__How to complete this task__. The listing below should be printed again word for word, without any images.
•••••
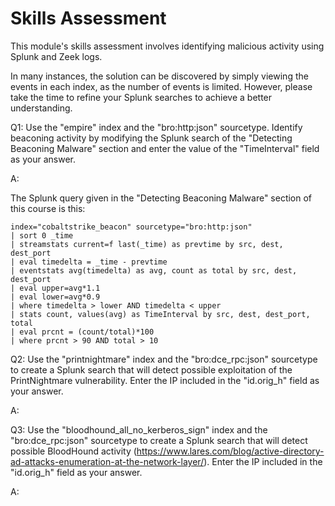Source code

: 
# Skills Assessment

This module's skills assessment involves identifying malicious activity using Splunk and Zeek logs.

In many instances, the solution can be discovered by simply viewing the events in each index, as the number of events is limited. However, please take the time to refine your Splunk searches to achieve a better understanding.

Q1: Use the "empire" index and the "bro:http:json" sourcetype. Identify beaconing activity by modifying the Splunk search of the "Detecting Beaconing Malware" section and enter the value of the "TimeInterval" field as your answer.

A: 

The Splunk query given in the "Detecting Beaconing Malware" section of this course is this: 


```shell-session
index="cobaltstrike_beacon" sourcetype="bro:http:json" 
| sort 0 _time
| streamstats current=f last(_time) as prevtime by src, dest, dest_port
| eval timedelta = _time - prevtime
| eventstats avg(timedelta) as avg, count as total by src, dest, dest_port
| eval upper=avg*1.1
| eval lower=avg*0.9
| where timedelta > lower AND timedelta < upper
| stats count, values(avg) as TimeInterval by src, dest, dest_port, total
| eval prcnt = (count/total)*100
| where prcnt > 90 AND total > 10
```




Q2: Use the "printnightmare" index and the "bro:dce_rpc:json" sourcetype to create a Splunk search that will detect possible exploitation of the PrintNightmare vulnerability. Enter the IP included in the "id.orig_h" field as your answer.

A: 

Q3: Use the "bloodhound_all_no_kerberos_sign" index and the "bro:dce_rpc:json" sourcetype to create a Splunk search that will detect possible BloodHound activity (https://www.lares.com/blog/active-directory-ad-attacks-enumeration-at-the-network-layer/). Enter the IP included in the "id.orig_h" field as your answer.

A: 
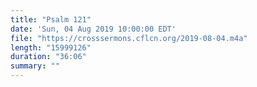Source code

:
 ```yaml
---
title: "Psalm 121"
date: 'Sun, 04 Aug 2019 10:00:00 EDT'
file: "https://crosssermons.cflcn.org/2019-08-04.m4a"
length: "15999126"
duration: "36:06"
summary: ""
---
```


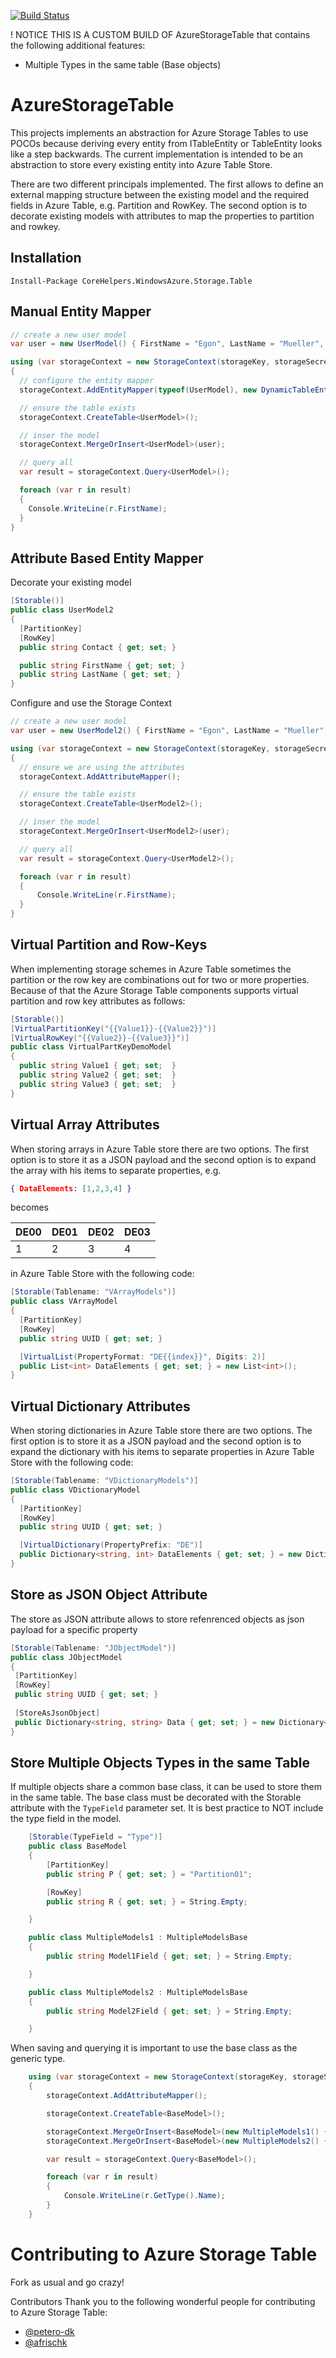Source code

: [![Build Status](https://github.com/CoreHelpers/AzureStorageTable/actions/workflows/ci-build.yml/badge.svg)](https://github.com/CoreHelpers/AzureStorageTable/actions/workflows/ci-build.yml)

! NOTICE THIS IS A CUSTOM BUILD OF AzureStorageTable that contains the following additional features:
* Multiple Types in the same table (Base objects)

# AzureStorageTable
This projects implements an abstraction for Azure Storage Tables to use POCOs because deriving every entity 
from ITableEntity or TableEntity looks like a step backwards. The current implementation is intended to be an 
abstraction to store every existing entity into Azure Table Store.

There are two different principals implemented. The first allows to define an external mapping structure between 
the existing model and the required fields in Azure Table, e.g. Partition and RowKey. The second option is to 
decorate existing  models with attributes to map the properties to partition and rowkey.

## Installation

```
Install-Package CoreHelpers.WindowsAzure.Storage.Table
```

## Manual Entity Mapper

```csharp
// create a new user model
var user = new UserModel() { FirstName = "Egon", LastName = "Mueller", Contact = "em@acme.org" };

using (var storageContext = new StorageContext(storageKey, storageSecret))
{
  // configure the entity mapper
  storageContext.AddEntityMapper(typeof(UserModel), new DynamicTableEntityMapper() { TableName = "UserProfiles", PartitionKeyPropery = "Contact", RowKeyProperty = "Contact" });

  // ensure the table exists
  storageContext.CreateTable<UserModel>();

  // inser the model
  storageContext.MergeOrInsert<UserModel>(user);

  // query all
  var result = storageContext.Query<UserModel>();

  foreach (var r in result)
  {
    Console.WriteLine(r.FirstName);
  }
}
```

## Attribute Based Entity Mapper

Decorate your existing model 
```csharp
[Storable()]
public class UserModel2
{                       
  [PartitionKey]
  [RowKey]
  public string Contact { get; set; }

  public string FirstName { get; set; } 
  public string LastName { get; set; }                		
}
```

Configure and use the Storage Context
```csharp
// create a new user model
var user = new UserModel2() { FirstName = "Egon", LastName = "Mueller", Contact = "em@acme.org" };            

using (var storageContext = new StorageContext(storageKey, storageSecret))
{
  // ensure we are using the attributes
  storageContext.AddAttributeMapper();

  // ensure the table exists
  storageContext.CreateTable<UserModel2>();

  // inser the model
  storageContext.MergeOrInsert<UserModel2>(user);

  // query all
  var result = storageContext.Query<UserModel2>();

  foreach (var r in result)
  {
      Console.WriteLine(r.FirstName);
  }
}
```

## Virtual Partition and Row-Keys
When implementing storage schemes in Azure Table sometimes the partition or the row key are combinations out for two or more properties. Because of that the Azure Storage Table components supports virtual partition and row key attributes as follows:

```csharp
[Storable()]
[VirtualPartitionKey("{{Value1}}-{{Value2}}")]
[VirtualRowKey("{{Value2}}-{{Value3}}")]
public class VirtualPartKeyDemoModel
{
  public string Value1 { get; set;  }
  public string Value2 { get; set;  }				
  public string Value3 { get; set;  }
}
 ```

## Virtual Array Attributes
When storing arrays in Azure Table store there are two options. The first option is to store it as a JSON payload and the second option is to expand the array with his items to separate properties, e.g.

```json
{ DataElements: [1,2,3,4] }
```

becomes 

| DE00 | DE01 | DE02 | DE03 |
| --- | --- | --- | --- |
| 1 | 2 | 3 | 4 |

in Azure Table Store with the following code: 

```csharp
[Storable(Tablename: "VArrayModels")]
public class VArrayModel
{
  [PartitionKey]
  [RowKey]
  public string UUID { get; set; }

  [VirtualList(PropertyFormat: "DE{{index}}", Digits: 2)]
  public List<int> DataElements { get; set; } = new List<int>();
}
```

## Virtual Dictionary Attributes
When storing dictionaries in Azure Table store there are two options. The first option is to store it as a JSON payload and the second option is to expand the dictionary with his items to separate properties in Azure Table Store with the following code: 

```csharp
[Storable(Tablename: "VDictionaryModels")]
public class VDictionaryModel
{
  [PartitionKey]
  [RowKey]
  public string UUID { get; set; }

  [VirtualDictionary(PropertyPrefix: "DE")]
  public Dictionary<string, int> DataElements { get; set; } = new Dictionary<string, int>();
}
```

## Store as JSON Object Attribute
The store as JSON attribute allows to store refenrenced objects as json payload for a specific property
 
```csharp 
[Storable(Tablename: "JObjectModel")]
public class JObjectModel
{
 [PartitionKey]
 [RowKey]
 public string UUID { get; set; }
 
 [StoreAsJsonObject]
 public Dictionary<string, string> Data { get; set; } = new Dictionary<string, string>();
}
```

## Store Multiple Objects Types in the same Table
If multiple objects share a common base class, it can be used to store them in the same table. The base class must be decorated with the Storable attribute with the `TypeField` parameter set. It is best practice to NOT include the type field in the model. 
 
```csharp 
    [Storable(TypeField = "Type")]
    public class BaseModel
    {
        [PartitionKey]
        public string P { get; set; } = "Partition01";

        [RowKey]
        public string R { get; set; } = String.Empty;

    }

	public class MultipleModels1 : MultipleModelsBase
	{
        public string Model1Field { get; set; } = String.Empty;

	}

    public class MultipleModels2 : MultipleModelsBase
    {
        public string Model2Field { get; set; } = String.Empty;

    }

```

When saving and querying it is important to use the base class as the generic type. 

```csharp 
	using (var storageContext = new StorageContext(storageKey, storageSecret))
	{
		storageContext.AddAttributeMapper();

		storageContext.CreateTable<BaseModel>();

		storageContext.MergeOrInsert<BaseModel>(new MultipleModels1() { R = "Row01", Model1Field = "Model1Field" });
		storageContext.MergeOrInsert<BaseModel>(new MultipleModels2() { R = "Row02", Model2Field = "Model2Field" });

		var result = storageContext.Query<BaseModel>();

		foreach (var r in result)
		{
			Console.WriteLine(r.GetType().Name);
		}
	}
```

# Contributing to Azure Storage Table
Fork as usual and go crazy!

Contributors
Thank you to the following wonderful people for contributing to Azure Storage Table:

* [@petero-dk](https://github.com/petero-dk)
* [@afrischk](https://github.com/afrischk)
•••••
__Response to this exercise__.
Source code

: 
# Skills Assessment

This module's skills assessment involves identifying malicious activity using Splunk and Zeek logs.

In many instances, the solution can be discovered by simply viewing the events in each index, as the number of events is limited. However, please take the time to refine your Splunk searches to achieve a better understanding.

Q1: Use the "empire" index and the "bro:http:json" sourcetype. Identify beaconing activity by modifying the Splunk search of the "Detecting Beaconing Malware" section and enter the value of the "TimeInterval" field as your answer.

A: 

The Splunk query given in the "Detecting Beaconing Malware" section of this course is this: 


```shell-session
index="cobaltstrike_beacon" sourcetype="bro:http:json" 
| sort 0 _time
| streamstats current=f last(_time) as prevtime by src, dest, dest_port
| eval timedelta = _time - prevtime
| eventstats avg(timedelta) as avg, count as total by src, dest, dest_port
| eval upper=avg*1.1
| eval lower=avg*0.9
| where timedelta > lower AND timedelta < upper
| stats count, values(avg) as TimeInterval by src, dest, dest_port, total
| eval prcnt = (count/total)*100
| where prcnt > 90 AND total > 10
```




Q2: Use the "printnightmare" index and the "bro:dce_rpc:json" sourcetype to create a Splunk search that will detect possible exploitation of the PrintNightmare vulnerability. Enter the IP included in the "id.orig_h" field as your answer.

A: 

Q3: Use the "bloodhound_all_no_kerberos_sign" index and the "bro:dce_rpc:json" sourcetype to create a Splunk search that will detect possible BloodHound activity (https://www.lares.com/blog/active-directory-ad-attacks-enumeration-at-the-network-layer/). Enter the IP included in the "id.orig_h" field as your answer.

A: 
Source code

:
 ```yaml
---
title: "Psalm 121"
date: 'Sun, 04 Aug 2019 10:00:00 EDT'
file: "https://crosssermons.cflcn.org/2019-08-04.m4a"
length: "15999126"
duration: "36:06"
summary: ""
---
```


Source code

: [![Build Status](https://github.com/CoreHelpers/AzureStorageTable/actions/workflows/ci-build.yml/badge.svg)](https://github.com/CoreHelpers/AzureStorageTable/actions/workflows/ci-build.yml)

! NOTICE THIS IS A CUSTOM BUILD OF AzureStorageTable that contains the following additional features:
* Multiple Types in the same table (Base objects)

# AzureStorageTable
This projects implements an abstraction for Azure Storage Tables to use POCOs because deriving every entity 
from ITableEntity or TableEntity looks like a step backwards. The current implementation is intended to be an 
abstraction to store every existing entity into Azure Table Store.

There are two different principals implemented. The first allows to define an external mapping structure between 
the existing model and the required fields in Azure Table, e.g. Partition and RowKey. The second option is to 
decorate existing  models with attributes to map the properties to partition and rowkey.

## Installation

```
Install-Package CoreHelpers.WindowsAzure.Storage.Table
```

## Manual Entity Mapper

```csharp
// create a new user model
var user = new UserModel() { FirstName = "Egon", LastName = "Mueller", Contact = "em@acme.org" };

using (var storageContext = new StorageContext(storageKey, storageSecret))
{
  // configure the entity mapper
  storageContext.AddEntityMapper(typeof(UserModel), new DynamicTableEntityMapper() { TableName = "UserProfiles", PartitionKeyPropery = "Contact", RowKeyProperty = "Contact" });

  // ensure the table exists
  storageContext.CreateTable<UserModel>();

  // inser the model
  storageContext.MergeOrInsert<UserModel>(user);

  // query all
  var result = storageContext.Query<UserModel>();

  foreach (var r in result)
  {
    Console.WriteLine(r.FirstName);
  }
}
```

## Attribute Based Entity Mapper

Decorate your existing model 
```csharp
[Storable()]
public class UserModel2
{                       
  [PartitionKey]
  [RowKey]
  public string Contact { get; set; }

  public string FirstName { get; set; } 
  public string LastName { get; set; }                		
}
```

Configure and use the Storage Context
```csharp
// create a new user model
var user = new UserModel2() { FirstName = "Egon", LastName = "Mueller", Contact = "em@acme.org" };            

using (var storageContext = new StorageContext(storageKey, storageSecret))
{
  // ensure we are using the attributes
  storageContext.AddAttributeMapper();

  // ensure the table exists
  storageContext.CreateTable<UserModel2>();

  // inser the model
  storageContext.MergeOrInsert<UserModel2>(user);

  // query all
  var result = storageContext.Query<UserModel2>();

  foreach (var r in result)
  {
      Console.WriteLine(r.FirstName);
  }
}
```

## Virtual Partition and Row-Keys
When implementing storage schemes in Azure Table sometimes the partition or the row key are combinations out for two or more properties. Because of that the Azure Storage Table components supports virtual partition and row key attributes as follows:

```csharp
[Storable()]
[VirtualPartitionKey("{{Value1}}-{{Value2}}")]
[VirtualRowKey("{{Value2}}-{{Value3}}")]
public class VirtualPartKeyDemoModel
{
  public string Value1 { get; set;  }
  public string Value2 { get; set;  }				
  public string Value3 { get; set;  }
}
 ```

## Virtual Array Attributes
When storing arrays in Azure Table store there are two options. The first option is to store it as a JSON payload and the second option is to expand the array with his items to separate properties, e.g.

```json
{ DataElements: [1,2,3,4] }
```

becomes 

| DE00 | DE01 | DE02 | DE03 |
| --- | --- | --- | --- |
| 1 | 2 | 3 | 4 |

in Azure Table Store with the following code: 

```csharp
[Storable(Tablename: "VArrayModels")]
public class VArrayModel
{
  [PartitionKey]
  [RowKey]
  public string UUID { get; set; }

  [VirtualList(PropertyFormat: "DE{{index}}", Digits: 2)]
  public List<int> DataElements { get; set; } = new List<int>();
}
```

## Virtual Dictionary Attributes
When storing dictionaries in Azure Table store there are two options. The first option is to store it as a JSON payload and the second option is to expand the dictionary with his items to separate properties in Azure Table Store with the following code: 

```csharp
[Storable(Tablename: "VDictionaryModels")]
public class VDictionaryModel
{
  [PartitionKey]
  [RowKey]
  public string UUID { get; set; }

  [VirtualDictionary(PropertyPrefix: "DE")]
  public Dictionary<string, int> DataElements { get; set; } = new Dictionary<string, int>();
}
```

## Store as JSON Object Attribute
The store as JSON attribute allows to store refenrenced objects as json payload for a specific property
 
```csharp 
[Storable(Tablename: "JObjectModel")]
public class JObjectModel
{
 [PartitionKey]
 [RowKey]
 public string UUID { get; set; }
 
 [StoreAsJsonObject]
 public Dictionary<string, string> Data { get; set; } = new Dictionary<string, string>();
}
```

## Store Multiple Objects Types in the same Table
If multiple objects share a common base class, it can be used to store them in the same table. The base class must be decorated with the Storable attribute with the `TypeField` parameter set. It is best practice to NOT include the type field in the model. 
 
```csharp 
    [Storable(TypeField = "Type")]
    public class BaseModel
    {
        [PartitionKey]
        public string P { get; set; } = "Partition01";

        [RowKey]
        public string R { get; set; } = String.Empty;

    }

	public class MultipleModels1 : MultipleModelsBase
	{
        public string Model1Field { get; set; } = String.Empty;

	}

    public class MultipleModels2 : MultipleModelsBase
    {
        public string Model2Field { get; set; } = String.Empty;

    }

```

When saving and querying it is important to use the base class as the generic type. 

```csharp 
	using (var storageContext = new StorageContext(storageKey, storageSecret))
	{
		storageContext.AddAttributeMapper();

		storageContext.CreateTable<BaseModel>();

		storageContext.MergeOrInsert<BaseModel>(new MultipleModels1() { R = "Row01", Model1Field = "Model1Field" });
		storageContext.MergeOrInsert<BaseModel>(new MultipleModels2() { R = "Row02", Model2Field = "Model2Field" });

		var result = storageContext.Query<BaseModel>();

		foreach (var r in result)
		{
			Console.WriteLine(r.GetType().Name);
		}
	}
```

# Contributing to Azure Storage Table
Fork as usual and go crazy!

Contributors
Thank you to the following wonderful people for contributing to Azure Storage Table:

* [@petero-dk](https://github.com/petero-dk)
* [@afrischk](https://github.com/afrischk)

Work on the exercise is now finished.